What’s your favorite work in American philosophy? What should we all be reading?
I have to confess that am constitutionally incapable of picking favorites; it is just too hard for me! (My mom claims it’s because I’m a Libra, but I think it’s because I’m a philosopher.) I’ll say that things in American philosophy that I’ve read recently and really enjoyed were Elizabeth Anderson’s Private Government, various essays by Olufemi O. Taiwo (most
recently his “Being-in-the-Room Privilege: Elite Capture and Epistemic Deference,” but I also really liked his review essay on Tommy Curry’s book that appeared in the APA Newsletter on Philosophy and the Black Experience), and an essay at the Jane Addams Papers Project on women’s basketball at Hull House and the role that Addams had in making women’s athletics possible so many years prior to the passage of Title IX. I’m currently reading Addams’s book The Spirit of the Youth and the City Streets as a consequence.

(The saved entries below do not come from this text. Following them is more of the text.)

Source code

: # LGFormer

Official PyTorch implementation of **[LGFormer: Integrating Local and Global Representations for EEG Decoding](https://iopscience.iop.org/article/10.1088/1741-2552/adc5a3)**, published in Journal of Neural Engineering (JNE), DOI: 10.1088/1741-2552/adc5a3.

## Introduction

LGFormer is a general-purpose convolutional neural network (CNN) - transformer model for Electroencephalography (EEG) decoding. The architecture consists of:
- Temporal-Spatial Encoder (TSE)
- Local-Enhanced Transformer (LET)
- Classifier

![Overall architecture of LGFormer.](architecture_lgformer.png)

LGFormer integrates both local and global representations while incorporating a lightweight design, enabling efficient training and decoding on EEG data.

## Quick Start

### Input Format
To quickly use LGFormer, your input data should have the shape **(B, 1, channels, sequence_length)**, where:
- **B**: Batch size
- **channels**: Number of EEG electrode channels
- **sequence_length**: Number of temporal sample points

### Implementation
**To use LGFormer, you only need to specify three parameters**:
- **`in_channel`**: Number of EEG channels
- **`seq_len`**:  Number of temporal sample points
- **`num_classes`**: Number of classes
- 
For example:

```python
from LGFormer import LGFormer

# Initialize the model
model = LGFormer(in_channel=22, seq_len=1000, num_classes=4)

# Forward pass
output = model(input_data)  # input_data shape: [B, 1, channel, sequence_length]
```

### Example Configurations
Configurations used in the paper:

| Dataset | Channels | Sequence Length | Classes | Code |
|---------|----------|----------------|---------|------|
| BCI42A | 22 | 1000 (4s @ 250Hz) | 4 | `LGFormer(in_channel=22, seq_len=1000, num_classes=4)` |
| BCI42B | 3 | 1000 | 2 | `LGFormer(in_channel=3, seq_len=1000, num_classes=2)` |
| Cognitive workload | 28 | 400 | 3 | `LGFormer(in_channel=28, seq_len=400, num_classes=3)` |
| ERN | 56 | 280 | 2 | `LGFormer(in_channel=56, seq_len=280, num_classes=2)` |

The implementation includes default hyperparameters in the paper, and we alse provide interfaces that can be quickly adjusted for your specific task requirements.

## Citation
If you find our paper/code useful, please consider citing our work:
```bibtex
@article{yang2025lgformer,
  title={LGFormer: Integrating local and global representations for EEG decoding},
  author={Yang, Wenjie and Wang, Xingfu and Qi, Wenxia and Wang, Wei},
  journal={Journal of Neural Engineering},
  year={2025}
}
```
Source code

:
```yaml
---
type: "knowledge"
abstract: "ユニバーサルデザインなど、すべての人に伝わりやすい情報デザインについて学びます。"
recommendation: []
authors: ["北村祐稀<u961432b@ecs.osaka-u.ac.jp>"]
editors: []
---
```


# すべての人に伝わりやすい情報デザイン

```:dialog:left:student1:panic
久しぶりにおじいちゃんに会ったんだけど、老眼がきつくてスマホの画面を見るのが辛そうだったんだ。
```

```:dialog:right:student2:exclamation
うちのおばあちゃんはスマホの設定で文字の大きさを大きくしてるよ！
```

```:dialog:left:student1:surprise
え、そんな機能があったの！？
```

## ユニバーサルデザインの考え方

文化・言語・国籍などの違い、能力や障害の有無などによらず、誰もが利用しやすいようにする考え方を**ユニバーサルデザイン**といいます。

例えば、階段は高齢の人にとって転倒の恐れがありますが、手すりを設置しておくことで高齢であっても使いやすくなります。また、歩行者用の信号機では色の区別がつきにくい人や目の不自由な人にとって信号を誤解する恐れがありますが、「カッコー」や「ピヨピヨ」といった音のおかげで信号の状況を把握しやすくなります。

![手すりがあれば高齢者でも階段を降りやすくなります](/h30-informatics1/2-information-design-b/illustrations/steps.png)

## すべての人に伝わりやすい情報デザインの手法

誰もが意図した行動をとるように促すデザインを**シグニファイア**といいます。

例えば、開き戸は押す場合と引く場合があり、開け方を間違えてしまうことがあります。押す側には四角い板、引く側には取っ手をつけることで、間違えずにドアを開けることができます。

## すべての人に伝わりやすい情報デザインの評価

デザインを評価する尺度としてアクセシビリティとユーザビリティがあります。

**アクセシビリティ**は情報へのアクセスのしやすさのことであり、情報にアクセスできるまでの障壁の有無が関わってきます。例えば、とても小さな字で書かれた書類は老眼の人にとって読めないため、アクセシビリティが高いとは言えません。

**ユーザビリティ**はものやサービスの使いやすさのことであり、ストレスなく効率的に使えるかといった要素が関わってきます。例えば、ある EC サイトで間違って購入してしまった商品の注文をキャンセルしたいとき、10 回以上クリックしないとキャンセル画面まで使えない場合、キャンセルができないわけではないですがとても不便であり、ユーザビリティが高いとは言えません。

Beyond these, I am a big advocate of reading outside of philosophy. William James, as SAAP folks know, was extremely widely read and I think this made him an excellent writer; although I often disagree with James I am continually drawn to and inspired by his prose. So my view is that we should be reading all kinds of things! I recently fnished Jeremias Prassl’s Humans as a Service, which is about the gig economy and employment law, and the novels Wolf Hall by Hilary Mantel and The Street by Ann Petry, both of which were excellent.